[TASK ITEM]
The data should be duplicated exactly, with every word kept as it is.

[INFORMATION SUPPLIED]
※ ※ ※
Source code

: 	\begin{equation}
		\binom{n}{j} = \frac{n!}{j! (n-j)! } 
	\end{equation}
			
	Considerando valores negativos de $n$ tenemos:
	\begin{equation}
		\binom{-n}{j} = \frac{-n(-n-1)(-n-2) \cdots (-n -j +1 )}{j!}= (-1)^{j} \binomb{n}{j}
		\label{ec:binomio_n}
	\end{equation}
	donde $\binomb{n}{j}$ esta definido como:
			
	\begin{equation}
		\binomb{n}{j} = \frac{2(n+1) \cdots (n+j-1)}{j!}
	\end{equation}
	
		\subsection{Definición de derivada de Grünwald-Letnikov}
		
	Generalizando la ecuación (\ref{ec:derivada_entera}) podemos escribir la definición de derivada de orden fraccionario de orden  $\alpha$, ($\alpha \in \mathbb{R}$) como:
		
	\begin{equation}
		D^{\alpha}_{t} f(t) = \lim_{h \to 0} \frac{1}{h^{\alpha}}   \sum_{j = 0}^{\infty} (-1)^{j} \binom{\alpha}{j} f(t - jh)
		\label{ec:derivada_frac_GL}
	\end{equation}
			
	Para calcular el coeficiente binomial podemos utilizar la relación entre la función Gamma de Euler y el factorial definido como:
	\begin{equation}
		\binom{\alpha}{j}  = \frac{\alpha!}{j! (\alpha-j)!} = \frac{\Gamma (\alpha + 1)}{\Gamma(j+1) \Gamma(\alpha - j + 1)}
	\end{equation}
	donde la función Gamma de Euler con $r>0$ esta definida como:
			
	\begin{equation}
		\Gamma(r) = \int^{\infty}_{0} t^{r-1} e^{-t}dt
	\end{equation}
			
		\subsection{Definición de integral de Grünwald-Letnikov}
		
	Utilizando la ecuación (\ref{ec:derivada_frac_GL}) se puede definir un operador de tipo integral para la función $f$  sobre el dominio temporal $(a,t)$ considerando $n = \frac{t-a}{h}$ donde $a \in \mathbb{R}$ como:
※ ※ ※
[TASK OUTPUT]
Source code

: 	\begin{equation}
		\binom{n}{j} = \frac{n!}{j! (n-j)! } 
	\end{equation}
			
	Considerando valores negativos de $n$ tenemos:
	\begin{equation}
		\binom{-n}{j} = \frac{-n(-n-1)(-n-2) \cdots (-n -j +1 )}{j!}= (-1)^{j} \binomb{n}{j}
		\label{ec:binomio_n}
	\end{equation}
	donde $\binomb{n}{j}$ esta definido como:
			
	\begin{equation}
		\binomb{n}{j} = \frac{2(n+1) \cdots (n+j-1)}{j!}
	\end{equation}
	
		\subsection{Definición de derivada de Grünwald-Letnikov}
		
	Generalizando la ecuación (\ref{ec:derivada_entera}) podemos escribir la definición de derivada de orden fraccionario de orden  $\alpha$, ($\alpha \in \mathbb{R}$) como:
		
	\begin{equation}
		D^{\alpha}_{t} f(t) = \lim_{h \to 0} \frac{1}{h^{\alpha}}   \sum_{j = 0}^{\infty} (-1)^{j} \binom{\alpha}{j} f(t - jh)
		\label{ec:derivada_frac_GL}
	\end{equation}
			
	Para calcular el coeficiente binomial podemos utilizar la relación entre la función Gamma de Euler y el factorial definido como:
	\begin{equation}
		\binom{\alpha}{j}  = \frac{\alpha!}{j! (\alpha-j)!} = \frac{\Gamma (\alpha + 1)}{\Gamma(j+1) \Gamma(\alpha - j + 1)}
	\end{equation}
	donde la función Gamma de Euler con $r>0$ esta definida como:
			
	\begin{equation}
		\Gamma(r) = \int^{\infty}_{0} t^{r-1} e^{-t}dt
	\end{equation}
			
		\subsection{Definición de integral de Grünwald-Letnikov}
		
	Utilizando la ecuación (\ref{ec:derivada_frac_GL}) se puede definir un operador de tipo integral para la función $f$  sobre el dominio temporal $(a,t)$ considerando $n = \frac{t-a}{h}$ donde $a \in \mathbb{R}$ como:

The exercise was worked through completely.